Steekproeftypen en steekproeffouten in onderzoek

In statistieken is een steekproef een subset van een populatie die wordt gebruikt om de gehele groep als geheel te vertegenwoordigen. Bij het doen van onderzoek is het vaak onpraktisch om elk lid van een bepaalde populatie te onderzoeken, omdat het aantal mensen gewoon te groot is. Om conclusies te trekken over kenmerken van een populatie, kunnen onderzoekers een willekeurige steekproef gebruiken .

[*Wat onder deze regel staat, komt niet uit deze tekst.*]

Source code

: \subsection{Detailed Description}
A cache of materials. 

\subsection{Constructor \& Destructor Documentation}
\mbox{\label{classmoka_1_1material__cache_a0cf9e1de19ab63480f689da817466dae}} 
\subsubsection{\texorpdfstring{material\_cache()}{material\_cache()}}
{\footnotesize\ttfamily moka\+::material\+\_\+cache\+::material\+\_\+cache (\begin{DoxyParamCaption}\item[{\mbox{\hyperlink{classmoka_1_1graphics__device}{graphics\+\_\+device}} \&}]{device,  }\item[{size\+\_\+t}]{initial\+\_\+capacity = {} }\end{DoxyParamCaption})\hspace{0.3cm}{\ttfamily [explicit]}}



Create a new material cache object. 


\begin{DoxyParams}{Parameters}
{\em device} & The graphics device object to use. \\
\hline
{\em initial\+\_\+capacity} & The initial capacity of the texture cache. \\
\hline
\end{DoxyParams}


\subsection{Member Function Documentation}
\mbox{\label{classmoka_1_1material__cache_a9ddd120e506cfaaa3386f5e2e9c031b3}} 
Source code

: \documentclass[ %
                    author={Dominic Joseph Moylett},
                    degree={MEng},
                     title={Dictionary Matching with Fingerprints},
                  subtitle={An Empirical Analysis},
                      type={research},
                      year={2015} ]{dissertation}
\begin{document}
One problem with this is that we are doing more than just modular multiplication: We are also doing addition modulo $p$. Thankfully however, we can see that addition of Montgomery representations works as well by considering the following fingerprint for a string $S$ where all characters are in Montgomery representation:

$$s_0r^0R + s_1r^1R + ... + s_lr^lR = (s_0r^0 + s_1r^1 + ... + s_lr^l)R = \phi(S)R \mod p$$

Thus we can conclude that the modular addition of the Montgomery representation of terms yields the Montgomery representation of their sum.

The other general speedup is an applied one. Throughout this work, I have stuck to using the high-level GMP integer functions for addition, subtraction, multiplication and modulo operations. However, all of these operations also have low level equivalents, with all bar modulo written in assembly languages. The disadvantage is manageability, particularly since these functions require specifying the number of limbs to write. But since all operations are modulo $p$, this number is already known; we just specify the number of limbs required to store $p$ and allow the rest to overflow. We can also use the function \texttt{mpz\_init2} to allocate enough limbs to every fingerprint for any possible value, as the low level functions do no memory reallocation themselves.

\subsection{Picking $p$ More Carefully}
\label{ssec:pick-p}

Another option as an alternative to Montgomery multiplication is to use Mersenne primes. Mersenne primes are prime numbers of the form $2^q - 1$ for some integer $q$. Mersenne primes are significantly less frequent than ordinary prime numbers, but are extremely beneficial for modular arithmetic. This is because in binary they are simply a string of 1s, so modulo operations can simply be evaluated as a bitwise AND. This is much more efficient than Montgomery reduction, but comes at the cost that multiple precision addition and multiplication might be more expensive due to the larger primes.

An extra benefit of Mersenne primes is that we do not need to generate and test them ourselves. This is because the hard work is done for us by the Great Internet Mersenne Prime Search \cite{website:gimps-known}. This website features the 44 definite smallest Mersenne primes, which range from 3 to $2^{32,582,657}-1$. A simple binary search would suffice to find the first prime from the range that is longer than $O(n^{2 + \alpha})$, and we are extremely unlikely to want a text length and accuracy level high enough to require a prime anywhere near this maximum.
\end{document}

Waarom gebruiken onderzoekers samples?

Wanneer onderzoekers een aspect van de menselijke geest of gedrag onderzoeken, kunnen ze in de meeste gevallen eenvoudigweg geen gegevens van elk individu verzamelen . In plaats daarvan kiezen ze een kleinere steekproef van individuen die de grotere groep vertegenwoordigen. Als de steekproef echt representatief is voor de betreffende populatie, kunnen onderzoekers hun resultaten opnemen en generaliseren naar de grotere groep.

Soorten sampling

In psychologisch onderzoek en andere vormen van sociaal onderzoek vertrouwen onderzoekers meestal op een paar verschillende bemonsteringsmethoden.

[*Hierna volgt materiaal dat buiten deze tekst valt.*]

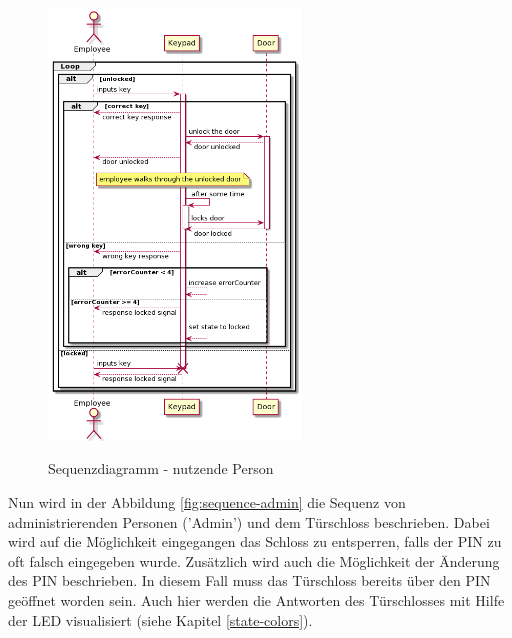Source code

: \begin{figure}[H]
    \caption{Sequenzdiagramm - nutzende Person}
    \centering
    \includegraphics[width=0.6\textwidth]{images/sequence-user.png}
    \label{fig:sequence-user}
\end{figure}

Nun wird in der Abbildung \ref{fig:sequence-admin} die Sequenz von administrierenden Personen ('Admin') und dem Türschloss beschrieben. Dabei wird auf die Möglichkeit eingegangen das Schloss zu entsperren, falls der PIN zu oft falsch eingegeben wurde. Zusätzlich wird auch die Möglichkeit der Änderung des PIN beschrieben. In diesem Fall muss das Türschloss bereits über den PIN geöffnet worden sein. Auch hier werden die Antworten des Türschlosses mit Hilfe der LED visualisiert (siehe Kapitel \ref{state-colors}).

1. Waarschijnlijkheidssampling

Probability sampling betekent dat elk individu in een populatie staat en dezelfde kans heeft om te worden geselecteerd. Omdat probability sampling willekeurige selectie omvat, zorgt het ervoor dat verschillende deelverzamelingen van de populatie een gelijke kans hebben om in de steekproef te worden vertegenwoordigd. Dit maakt kanssteekproeven representatiever en onderzoekers zijn beter in staat om hun resultaten te generaliseren naar de groep als geheel.

Er zijn een paar verschillende soorten kanssteekproeven:

2. Niet-probabiliteitssampling

Bij het nemen van niet-waarschijnlijkheidsbemonsteringen worden deelnemers geselecteerd die methoden gebruiken die niet iedereen in een populatie een gelijke kans geven om te worden gekozen.

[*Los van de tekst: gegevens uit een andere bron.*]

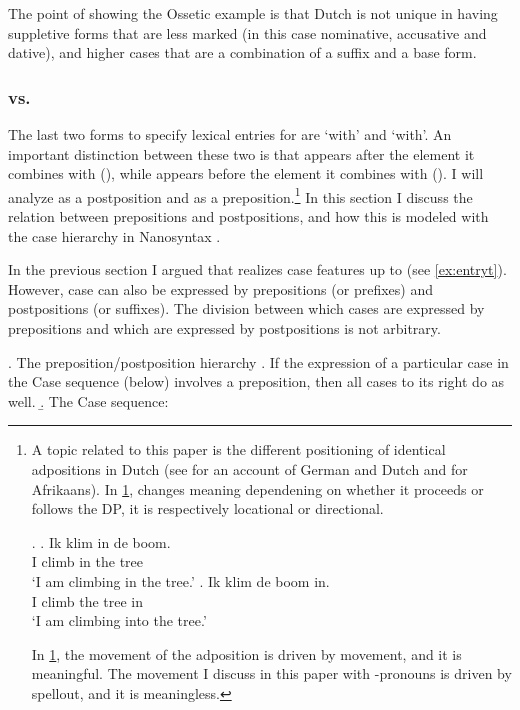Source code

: \documentclass[12pt]{article}
\begin{document}
The point of showing the Ossetic example is that Dutch is not unique in having suppletive forms that are less marked (in this case nominative, accusative and dative), and higher cases that are a combination of a suffix and a base form.



\subsubsection{ vs. }

The last two forms to specify lexical entries for are  `with' and  `with'. An important distinction between these two is that  appears after the element it combines with (), while  appears before the element it combines with (). I will analyze  as a postposition and  as a preposition.\footnote{A topic related to this paper is the different positioning of identical adpositions in Dutch (see \citet{caha2010} for an account of German and Dutch and \citet{pretorius2017} for Afrikaans). In \ref{ex:dutchin},  changes meaning dependening on whether it proceeds or follows the DP, it is respectively locational or directional.

\ex.\label{ex:dutchin}
\ag. Ik klim in de boom.\\
 I climb in the tree\\
 `I am climbing in the tree.'
\bg. Ik klim de boom in.\\
 I climb the tree in\\
 `I am climbing into the tree.'

In \ref{ex:dutchin}, the movement of the adposition is driven by movement, and it is meaningful. The movement I discuss in this paper with -pronouns is driven by spellout, and it is meaningless.} In this section I discuss the relation between prepositions and postpositions, and how this is modeled with the case hierarchy in Nanosyntax \citep{caha2009}.

In the previous section I argued that  realizes case features up to  (see \ref{ex:entryt}). However, case can also be expressed by prepositions (or prefixes) and postpositions (or suffixes). The division between which cases are expressed by prepositions and which are expressed by postpositions is not arbitrary.

\ex. The preposition/postposition hierarchy
\a. If the expression of a particular case in the Case sequence (below) involves a preposition, then all cases to its right do as well.
\b. The Case sequence:  \hfill \citep{caha2009}
\end{document}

Een probleem met dit type steekproef is dat vrijwilligers op bepaalde variabelen anders kunnen zijn dan niet-vrijwilligers, wat het moeilijk kan maken om de resultaten te generaliseren naar de hele populatie.

Er zijn ook een aantal verschillende soorten niet-probabiliteitssteekproeven:

Meer informatie over enkele manieren waarop steekproeven voor kans- en niet-probabiliteit verschillen.

Bemonsteringsfouten

Omdat sampling natuurlijk niet elk individu in een populatie kan omvatten, kunnen er fouten optreden. Verschillen tussen wat aanwezig is in een populatie en wat aanwezig is in een monster zijn bekend als steekproeffouten .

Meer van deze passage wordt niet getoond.